Мы оба смеемся, то сближаясь, то отдаляясь, словно стоим на качающейся на волнах лодке. Взгляды-вопросы, взгляды-ответы, жесты-вопросы, жесты-ответы, едва заметные движения губ и век, легкие изменения внутренних химических реакций, учащенный дыхательный ритм, учащенный сердечный ритм. Дрожь и пульсация, циркуляция влаги, колебания температуры, притяжение магнитных полей.

Она смотрит на меня снизу вверх, кладет руку мне на бедро, упираясь в него лишь кончиками пальцев, словно боится обжечься, рука соскальзывает с бедра, глаза загораются, неожиданно она приникает ко мне, губы к губам, тело к телу, и мы погружаемся в водоворот нашего слившегося дыхания.

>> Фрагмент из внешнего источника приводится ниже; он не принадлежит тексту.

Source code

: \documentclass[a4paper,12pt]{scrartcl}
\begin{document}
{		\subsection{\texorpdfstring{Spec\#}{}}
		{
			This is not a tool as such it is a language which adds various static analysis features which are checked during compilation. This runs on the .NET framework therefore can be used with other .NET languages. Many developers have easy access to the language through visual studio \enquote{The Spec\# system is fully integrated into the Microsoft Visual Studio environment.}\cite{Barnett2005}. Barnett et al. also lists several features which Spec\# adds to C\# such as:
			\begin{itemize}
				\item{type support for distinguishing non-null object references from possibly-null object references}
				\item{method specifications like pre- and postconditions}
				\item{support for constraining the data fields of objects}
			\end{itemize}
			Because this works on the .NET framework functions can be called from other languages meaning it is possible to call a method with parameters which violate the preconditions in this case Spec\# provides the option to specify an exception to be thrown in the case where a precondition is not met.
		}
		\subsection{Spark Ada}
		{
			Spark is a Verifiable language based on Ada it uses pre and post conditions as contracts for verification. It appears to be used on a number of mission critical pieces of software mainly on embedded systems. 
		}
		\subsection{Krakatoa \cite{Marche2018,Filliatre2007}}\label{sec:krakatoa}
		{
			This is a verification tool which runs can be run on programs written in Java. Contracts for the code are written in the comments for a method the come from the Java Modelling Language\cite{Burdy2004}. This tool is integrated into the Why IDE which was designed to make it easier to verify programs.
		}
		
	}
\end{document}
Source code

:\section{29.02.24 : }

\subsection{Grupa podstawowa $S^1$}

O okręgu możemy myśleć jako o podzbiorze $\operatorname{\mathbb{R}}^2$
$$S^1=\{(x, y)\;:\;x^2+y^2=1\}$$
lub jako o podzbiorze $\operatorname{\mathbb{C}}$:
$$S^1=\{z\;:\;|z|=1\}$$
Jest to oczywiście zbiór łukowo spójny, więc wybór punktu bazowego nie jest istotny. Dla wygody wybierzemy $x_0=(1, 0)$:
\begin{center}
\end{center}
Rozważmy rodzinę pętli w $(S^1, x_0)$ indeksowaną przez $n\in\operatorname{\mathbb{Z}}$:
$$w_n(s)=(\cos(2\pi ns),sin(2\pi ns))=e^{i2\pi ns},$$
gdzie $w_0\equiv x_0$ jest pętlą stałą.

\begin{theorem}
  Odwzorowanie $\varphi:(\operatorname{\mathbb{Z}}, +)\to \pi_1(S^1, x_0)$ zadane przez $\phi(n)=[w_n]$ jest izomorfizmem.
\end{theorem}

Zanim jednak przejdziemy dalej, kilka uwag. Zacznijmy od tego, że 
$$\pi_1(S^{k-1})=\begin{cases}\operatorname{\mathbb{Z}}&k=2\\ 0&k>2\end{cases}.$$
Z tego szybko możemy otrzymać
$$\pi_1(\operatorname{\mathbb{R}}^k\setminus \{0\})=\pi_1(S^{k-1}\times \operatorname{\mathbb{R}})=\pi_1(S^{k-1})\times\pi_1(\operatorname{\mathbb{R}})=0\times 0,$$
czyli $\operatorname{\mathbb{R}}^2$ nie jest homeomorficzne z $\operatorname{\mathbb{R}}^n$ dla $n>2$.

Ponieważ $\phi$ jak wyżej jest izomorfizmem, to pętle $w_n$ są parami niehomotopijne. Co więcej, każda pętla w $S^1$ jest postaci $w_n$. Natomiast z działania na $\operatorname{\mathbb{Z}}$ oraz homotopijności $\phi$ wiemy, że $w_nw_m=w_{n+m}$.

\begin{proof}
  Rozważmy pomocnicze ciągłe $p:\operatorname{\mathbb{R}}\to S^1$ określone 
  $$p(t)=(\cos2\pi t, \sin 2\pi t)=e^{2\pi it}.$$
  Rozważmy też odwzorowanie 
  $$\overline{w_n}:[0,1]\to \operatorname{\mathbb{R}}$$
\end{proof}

Моя рука сжимает ей спину, на вкус ее губы стали другими, и тело пахнет по-другому с тех пор, как она снова стала есть, тело тоже изменило свою плотность, хотя все равно она еще очень худа. С горячечным, задыхающимся неистовством звереныша она совсем вдавила меня в стену, ни на секунду не ослабляя хватку, напрягая все свои мускулы, настойчиво работая языком. Я просунул руку ей под свитер, но не очень понимал, что мне делать дальше, здесь, в американизированной кухне семейства Фолетти, которая лишь одним сплошным окном отгорожена от гостиной; мне в который раз казалось, что реальность обгоняет мое воображение, не оставляя мне никакой возможности выбора.

Уто Дродемберг – соблазнитель, ему достаточно пальцем пошевелить, и женщины прямо тают перед ним. Мамы и дочки, стоит ему изменить выражение лица, стоит сказать хоть слово. Достаточно одного его присутствия, он может больше вообще ничего не делать. Только добавить во взгляд немного тепла и жизни. Не нужно иначе себя вести, не нужно играть никакой роли. Полная естественность и раскованность, можно не следить за своими руками, можно стоять и сидеть, как ему заблагорассудится. Всего несколько слов, всего один взгляд, одна мысль или тень мысли, отправленные по назначению, и женщины тают. И дело не только в сексуальной привлекательности, это куда более сильный, труднообъяснимый зов, женщины чувствуют его лучше, чем мужчины, потому что они более восприимчивы. И еще – такие подростки, как Джеф-Джузеппе, потому что они еще не обросли чешуей возраста, которая не пропускает ничего, что не согласуется с законами разума. Этим физическим притяжением управляет душа, и в этом, наверное, объяснение его неотразимости, хотя тут много не до конца понятного даже ему, много нового и старого как мир, раньше он иногда об этом думал, но проверить свои догадки не мог, и они так и остались догадками. (Но это и не чисто духовное влечение, по крайней мере, не в этот момент, хотя сейчас все ощущения настолько хаотичны, что было бы просто смешно пытаться их осмыслить.)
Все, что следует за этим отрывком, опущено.